For each line below, check for the word "schedules", then state how many lines contain it, with no other output.

═══ Input material

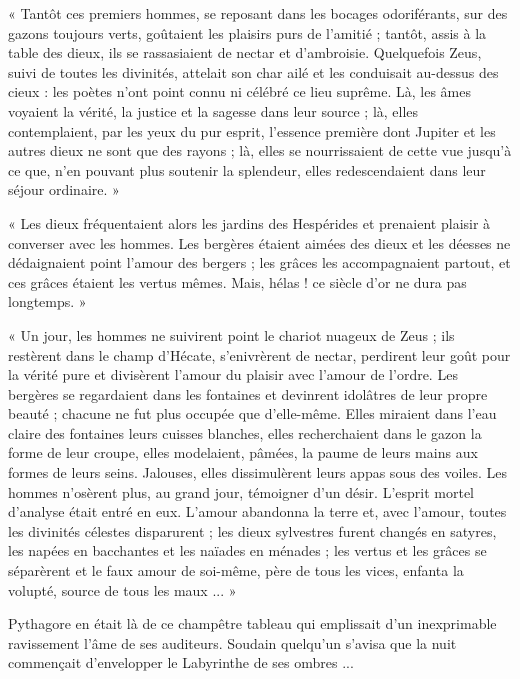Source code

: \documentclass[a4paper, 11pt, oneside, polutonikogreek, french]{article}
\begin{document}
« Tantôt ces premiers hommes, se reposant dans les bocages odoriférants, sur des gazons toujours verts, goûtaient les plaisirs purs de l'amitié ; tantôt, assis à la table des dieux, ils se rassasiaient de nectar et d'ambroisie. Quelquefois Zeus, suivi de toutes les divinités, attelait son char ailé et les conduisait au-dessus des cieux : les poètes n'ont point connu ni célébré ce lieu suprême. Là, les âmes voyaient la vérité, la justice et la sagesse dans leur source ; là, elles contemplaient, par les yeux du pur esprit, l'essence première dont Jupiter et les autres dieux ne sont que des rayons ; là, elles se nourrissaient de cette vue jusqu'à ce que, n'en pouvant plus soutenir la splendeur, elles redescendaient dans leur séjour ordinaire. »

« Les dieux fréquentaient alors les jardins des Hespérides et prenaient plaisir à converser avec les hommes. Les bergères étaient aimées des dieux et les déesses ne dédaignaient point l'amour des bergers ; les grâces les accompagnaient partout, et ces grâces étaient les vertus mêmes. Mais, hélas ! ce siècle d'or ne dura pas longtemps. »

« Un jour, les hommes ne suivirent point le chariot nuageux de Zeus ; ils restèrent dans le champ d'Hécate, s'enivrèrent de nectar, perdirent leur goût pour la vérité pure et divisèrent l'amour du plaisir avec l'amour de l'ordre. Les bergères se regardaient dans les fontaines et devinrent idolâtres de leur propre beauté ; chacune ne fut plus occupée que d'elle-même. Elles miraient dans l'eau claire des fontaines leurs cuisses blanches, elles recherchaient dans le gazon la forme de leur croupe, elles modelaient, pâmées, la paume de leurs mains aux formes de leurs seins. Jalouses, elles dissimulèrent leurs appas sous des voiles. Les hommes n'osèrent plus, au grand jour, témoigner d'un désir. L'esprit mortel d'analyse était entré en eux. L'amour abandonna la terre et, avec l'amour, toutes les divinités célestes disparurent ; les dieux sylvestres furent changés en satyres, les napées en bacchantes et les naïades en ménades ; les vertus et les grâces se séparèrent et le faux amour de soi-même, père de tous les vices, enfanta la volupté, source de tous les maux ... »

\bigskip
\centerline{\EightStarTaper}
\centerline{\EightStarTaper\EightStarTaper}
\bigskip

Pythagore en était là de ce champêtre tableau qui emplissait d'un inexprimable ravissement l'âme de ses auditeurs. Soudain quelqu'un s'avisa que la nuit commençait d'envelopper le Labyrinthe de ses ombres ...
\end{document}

══════
═══ Input material

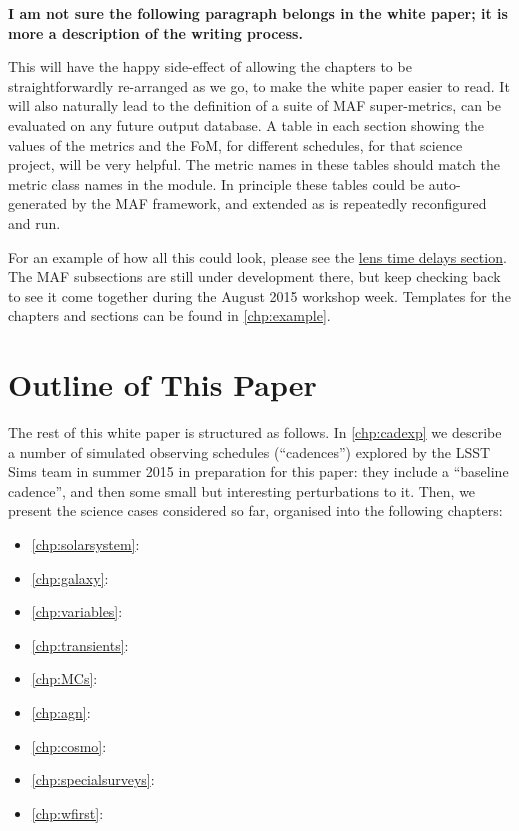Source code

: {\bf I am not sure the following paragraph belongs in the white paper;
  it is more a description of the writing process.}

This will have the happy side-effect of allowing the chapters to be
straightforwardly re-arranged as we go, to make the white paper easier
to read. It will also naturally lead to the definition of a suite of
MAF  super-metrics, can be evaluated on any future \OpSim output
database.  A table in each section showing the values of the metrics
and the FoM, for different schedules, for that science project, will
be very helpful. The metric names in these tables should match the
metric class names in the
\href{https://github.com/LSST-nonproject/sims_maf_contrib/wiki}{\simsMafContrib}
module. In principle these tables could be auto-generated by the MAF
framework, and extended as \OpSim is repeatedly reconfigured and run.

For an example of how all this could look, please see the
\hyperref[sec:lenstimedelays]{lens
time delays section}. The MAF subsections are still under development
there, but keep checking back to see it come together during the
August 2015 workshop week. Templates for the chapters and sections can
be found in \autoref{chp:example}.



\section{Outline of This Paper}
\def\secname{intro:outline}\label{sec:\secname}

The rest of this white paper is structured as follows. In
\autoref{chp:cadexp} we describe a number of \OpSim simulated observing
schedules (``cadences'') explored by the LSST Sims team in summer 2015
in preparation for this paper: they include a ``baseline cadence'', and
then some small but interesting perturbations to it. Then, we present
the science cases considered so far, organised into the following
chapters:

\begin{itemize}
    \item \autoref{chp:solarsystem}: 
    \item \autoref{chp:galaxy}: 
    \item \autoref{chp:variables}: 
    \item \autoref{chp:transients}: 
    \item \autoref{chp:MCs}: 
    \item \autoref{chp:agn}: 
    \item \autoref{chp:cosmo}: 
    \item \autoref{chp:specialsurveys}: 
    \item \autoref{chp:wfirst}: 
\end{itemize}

══════

(Exercise response): 2